====== WORKING DATA

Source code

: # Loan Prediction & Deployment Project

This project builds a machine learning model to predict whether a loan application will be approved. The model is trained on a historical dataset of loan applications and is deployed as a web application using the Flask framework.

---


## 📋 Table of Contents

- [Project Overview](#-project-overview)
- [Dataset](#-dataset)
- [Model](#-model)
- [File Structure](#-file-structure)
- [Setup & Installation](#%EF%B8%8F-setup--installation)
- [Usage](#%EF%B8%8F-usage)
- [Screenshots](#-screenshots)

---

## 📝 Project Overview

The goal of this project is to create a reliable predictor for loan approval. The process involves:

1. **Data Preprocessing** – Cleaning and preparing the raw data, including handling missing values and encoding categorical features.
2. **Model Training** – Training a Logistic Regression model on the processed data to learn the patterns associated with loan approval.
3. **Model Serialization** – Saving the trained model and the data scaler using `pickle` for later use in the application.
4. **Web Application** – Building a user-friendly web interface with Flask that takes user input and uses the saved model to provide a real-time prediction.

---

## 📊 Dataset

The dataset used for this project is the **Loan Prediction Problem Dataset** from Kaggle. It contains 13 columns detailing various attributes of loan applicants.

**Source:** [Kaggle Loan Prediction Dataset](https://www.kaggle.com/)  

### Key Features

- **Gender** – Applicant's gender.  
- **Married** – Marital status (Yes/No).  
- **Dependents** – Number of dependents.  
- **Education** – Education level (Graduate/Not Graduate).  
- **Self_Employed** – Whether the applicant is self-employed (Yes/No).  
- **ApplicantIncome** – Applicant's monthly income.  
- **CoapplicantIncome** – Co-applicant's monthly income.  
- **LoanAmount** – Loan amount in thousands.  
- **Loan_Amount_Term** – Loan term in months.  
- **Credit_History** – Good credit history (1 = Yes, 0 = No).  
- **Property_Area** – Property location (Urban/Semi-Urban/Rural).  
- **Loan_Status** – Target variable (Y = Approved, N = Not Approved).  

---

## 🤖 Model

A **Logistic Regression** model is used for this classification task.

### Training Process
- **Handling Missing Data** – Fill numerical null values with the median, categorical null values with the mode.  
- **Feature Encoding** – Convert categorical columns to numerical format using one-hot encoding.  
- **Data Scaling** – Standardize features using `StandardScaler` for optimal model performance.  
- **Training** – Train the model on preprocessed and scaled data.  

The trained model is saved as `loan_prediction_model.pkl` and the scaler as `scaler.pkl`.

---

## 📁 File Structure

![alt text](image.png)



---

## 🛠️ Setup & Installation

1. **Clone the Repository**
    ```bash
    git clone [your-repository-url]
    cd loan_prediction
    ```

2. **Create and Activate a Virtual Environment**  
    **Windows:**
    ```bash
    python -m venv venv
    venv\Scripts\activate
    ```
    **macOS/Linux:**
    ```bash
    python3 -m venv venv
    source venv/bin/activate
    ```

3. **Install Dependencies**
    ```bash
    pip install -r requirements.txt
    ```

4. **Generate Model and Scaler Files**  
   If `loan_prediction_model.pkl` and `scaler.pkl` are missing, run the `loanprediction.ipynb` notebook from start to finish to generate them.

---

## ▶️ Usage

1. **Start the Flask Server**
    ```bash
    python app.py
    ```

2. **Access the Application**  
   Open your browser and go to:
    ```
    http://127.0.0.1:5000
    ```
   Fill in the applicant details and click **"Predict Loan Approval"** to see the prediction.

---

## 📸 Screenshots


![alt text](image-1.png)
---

============

INSTRUCTIONS TO FOLLOW>
Retype the records above exactly, from their first line through the line that contains "- **Credit_History** –", and stop there.

RESULT OF THIS TASK>
Source code

: # Loan Prediction & Deployment Project

This project builds a machine learning model to predict whether a loan application will be approved. The model is trained on a historical dataset of loan applications and is deployed as a web application using the Flask framework.

---


## 📋 Table of Contents

- [Project Overview](#-project-overview)
- [Dataset](#-dataset)
- [Model](#-model)
- [File Structure](#-file-structure)
- [Setup & Installation](#%EF%B8%8F-setup--installation)
- [Usage](#%EF%B8%8F-usage)
- [Screenshots](#-screenshots)

---

## 📝 Project Overview

The goal of this project is to create a reliable predictor for loan approval. The process involves:

1. **Data Preprocessing** – Cleaning and preparing the raw data, including handling missing values and encoding categorical features.
2. **Model Training** – Training a Logistic Regression model on the processed data to learn the patterns associated with loan approval.
3. **Model Serialization** – Saving the trained model and the data scaler using `pickle` for later use in the application.
4. **Web Application** – Building a user-friendly web interface with Flask that takes user input and uses the saved model to provide a real-time prediction.

---

## 📊 Dataset

The dataset used for this project is the **Loan Prediction Problem Dataset** from Kaggle. It contains 13 columns detailing various attributes of loan applicants.

**Source:** [Kaggle Loan Prediction Dataset](https://www.kaggle.com/)  

### Key Features

- **Gender** – Applicant's gender.  
- **Married** – Marital status (Yes/No).  
- **Dependents** – Number of dependents.  
- **Education** – Education level (Graduate/Not Graduate).  
- **Self_Employed** – Whether the applicant is self-employed (Yes/No).  
- **ApplicantIncome** – Applicant's monthly income.  
- **CoapplicantIncome** – Co-applicant's monthly income.  
- **LoanAmount** – Loan amount in thousands.  
- **Loan_Amount_Term** – Loan term in months.  
- **Credit_History** – Good credit history (1 = Yes, 0 = No).  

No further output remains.